> **Action item**:
Write out exactly the lines below that run from the one containing "(o *GeneratePaymentLinkResponseDataPspUri) GetPaytmUri()" through the one containing "(o *GeneratePaymentLinkResponseDataPspUri) GetPaytmUriOk()", both included, with no other lines.

○ ○ ○ ○ ○

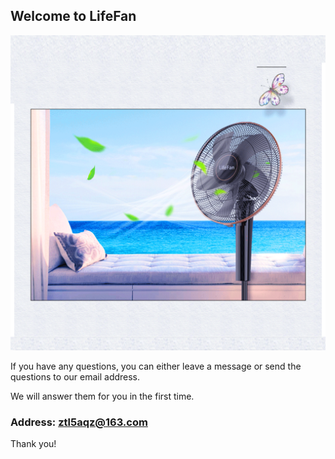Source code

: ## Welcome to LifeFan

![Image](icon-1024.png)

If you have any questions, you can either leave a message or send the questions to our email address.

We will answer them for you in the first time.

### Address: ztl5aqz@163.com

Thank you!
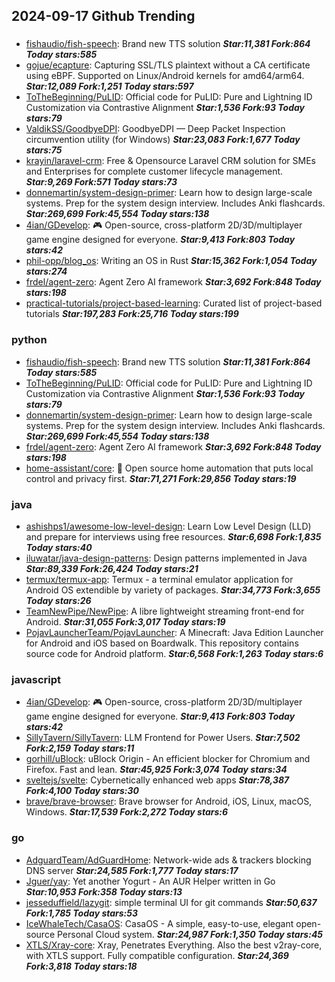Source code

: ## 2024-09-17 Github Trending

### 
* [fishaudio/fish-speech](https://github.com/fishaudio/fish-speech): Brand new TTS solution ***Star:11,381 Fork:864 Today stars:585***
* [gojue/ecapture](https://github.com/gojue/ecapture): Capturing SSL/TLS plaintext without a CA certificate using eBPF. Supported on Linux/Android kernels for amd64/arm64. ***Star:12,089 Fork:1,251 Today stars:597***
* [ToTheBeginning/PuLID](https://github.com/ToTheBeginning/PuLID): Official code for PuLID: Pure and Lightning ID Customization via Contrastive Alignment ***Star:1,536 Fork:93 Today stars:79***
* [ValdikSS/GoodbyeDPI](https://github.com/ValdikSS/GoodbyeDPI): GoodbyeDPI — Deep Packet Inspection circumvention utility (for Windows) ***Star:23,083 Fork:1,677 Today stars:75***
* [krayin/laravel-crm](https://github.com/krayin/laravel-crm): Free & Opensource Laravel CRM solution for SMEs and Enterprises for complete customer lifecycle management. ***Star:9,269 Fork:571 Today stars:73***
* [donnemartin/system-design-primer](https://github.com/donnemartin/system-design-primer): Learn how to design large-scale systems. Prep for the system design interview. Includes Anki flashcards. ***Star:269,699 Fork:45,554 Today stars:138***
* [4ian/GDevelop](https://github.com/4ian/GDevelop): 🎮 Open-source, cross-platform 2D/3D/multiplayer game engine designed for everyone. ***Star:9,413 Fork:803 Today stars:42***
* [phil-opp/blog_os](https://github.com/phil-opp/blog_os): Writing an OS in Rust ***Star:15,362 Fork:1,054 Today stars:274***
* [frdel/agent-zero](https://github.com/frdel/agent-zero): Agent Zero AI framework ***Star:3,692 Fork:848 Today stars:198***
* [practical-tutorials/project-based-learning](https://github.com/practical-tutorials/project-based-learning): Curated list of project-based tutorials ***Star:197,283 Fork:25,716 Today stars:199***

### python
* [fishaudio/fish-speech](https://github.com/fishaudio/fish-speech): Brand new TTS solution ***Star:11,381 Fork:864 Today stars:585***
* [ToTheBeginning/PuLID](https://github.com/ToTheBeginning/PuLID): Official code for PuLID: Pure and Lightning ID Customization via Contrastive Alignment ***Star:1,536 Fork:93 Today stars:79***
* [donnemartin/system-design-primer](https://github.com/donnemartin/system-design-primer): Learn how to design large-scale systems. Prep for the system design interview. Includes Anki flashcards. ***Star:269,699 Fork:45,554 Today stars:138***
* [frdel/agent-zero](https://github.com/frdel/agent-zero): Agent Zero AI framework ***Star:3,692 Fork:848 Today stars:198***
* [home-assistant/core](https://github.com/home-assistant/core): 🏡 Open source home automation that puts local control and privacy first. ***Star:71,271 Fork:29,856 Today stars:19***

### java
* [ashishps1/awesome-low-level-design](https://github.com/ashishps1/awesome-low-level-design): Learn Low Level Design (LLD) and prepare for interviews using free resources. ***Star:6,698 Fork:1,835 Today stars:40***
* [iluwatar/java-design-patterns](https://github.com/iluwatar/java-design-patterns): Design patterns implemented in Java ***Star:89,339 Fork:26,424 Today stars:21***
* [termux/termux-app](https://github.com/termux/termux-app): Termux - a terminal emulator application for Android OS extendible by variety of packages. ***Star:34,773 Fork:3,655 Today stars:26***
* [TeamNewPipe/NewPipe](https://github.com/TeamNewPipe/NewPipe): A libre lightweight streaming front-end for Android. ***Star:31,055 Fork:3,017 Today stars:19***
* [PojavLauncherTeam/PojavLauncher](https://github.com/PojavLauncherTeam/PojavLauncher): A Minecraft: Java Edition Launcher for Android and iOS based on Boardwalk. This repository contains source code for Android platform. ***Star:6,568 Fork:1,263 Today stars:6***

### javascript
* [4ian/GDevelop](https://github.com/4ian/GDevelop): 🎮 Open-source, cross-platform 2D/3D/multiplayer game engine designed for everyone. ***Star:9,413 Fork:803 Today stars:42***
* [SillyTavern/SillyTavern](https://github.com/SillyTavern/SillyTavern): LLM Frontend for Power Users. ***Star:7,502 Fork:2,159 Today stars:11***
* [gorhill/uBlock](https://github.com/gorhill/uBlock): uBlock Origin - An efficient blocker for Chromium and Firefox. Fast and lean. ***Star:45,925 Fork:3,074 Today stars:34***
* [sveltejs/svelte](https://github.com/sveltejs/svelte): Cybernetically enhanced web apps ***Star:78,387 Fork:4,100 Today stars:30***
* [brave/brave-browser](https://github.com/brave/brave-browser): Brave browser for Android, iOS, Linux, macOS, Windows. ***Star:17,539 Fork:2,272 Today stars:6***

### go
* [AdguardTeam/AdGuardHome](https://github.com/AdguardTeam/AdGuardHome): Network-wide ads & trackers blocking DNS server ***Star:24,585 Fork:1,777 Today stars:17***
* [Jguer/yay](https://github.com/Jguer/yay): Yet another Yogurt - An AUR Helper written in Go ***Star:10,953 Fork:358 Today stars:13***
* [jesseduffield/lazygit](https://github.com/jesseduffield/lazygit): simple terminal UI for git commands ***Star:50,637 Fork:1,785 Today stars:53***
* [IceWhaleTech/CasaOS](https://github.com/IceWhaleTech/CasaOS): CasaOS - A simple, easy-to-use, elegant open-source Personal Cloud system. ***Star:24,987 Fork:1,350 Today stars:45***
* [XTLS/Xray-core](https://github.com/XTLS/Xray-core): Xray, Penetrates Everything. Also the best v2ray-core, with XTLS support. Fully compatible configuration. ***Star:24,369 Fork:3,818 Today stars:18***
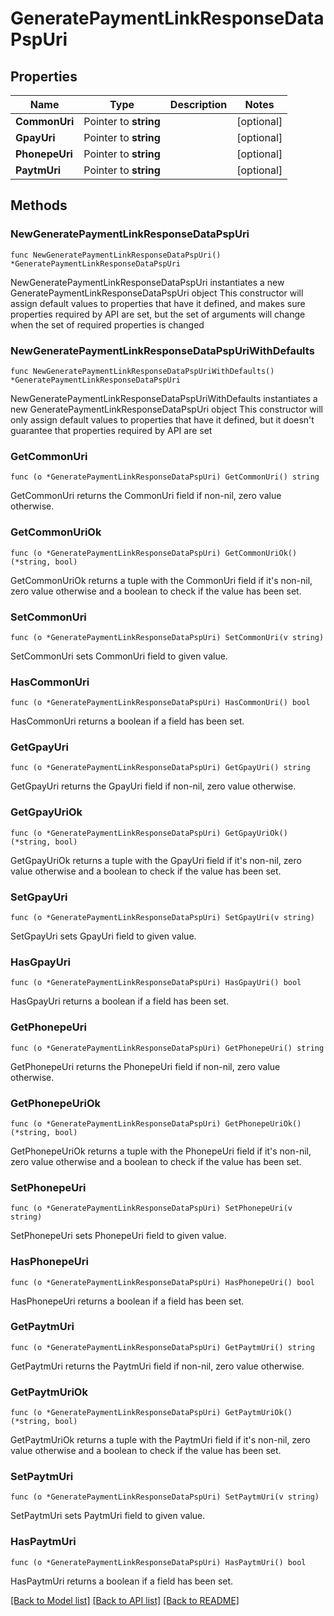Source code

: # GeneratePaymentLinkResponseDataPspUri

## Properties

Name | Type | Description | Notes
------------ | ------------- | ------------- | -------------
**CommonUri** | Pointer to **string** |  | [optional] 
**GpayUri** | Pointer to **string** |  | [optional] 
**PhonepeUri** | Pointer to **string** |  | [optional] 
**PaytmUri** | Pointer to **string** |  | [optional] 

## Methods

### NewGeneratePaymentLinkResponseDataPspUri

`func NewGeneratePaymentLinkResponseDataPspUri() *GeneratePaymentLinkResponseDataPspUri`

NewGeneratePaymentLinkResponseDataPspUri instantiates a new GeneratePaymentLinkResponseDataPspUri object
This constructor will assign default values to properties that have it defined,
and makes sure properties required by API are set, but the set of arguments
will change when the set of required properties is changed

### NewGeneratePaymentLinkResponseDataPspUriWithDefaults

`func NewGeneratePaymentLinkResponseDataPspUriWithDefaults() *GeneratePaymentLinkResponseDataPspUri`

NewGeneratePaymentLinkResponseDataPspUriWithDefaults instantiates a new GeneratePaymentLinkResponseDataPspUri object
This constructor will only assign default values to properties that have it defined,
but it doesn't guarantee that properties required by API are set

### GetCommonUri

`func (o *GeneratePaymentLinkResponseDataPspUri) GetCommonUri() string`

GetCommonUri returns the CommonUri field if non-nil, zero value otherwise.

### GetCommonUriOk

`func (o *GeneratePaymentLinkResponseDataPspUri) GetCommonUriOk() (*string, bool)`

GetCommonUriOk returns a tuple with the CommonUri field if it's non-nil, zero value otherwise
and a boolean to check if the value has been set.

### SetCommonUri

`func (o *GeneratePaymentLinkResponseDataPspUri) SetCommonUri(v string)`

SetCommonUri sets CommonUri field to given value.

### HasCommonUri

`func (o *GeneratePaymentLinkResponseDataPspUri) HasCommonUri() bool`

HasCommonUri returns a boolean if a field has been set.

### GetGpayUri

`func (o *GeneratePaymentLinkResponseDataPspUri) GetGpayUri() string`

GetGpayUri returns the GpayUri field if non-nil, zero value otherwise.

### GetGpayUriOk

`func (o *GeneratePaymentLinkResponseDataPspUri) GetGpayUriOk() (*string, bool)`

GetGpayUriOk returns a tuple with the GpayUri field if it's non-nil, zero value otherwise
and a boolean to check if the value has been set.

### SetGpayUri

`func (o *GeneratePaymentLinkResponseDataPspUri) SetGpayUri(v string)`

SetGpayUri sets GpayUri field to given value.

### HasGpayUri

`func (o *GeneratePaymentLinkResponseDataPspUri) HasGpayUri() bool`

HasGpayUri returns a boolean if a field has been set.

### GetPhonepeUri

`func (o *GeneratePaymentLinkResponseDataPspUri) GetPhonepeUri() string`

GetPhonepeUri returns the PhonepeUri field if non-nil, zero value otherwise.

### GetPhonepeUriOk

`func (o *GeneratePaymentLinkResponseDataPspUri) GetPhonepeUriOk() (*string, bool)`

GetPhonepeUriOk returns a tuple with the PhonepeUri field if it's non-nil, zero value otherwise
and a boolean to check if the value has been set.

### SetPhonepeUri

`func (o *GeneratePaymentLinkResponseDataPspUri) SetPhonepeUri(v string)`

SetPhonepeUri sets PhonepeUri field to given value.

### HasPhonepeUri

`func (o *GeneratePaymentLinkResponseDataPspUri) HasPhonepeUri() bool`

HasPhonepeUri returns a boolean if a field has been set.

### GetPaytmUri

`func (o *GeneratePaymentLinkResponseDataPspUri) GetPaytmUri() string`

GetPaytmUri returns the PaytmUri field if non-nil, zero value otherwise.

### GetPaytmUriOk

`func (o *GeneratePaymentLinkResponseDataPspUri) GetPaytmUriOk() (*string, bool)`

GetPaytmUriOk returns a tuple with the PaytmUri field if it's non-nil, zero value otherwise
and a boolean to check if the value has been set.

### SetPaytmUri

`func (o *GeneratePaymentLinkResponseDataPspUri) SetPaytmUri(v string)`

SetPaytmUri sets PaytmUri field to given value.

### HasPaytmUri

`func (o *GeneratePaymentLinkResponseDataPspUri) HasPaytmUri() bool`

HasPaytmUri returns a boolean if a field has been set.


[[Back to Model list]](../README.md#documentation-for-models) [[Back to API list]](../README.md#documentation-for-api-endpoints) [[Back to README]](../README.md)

○ ○ ○ ○ ○

> **Your solution**:
`func (o *GeneratePaymentLinkResponseDataPspUri) GetPaytmUri() string`

GetPaytmUri returns the PaytmUri field if non-nil, zero value otherwise.

### GetPaytmUriOk

`func (o *GeneratePaymentLinkResponseDataPspUri) GetPaytmUriOk() (*string, bool)`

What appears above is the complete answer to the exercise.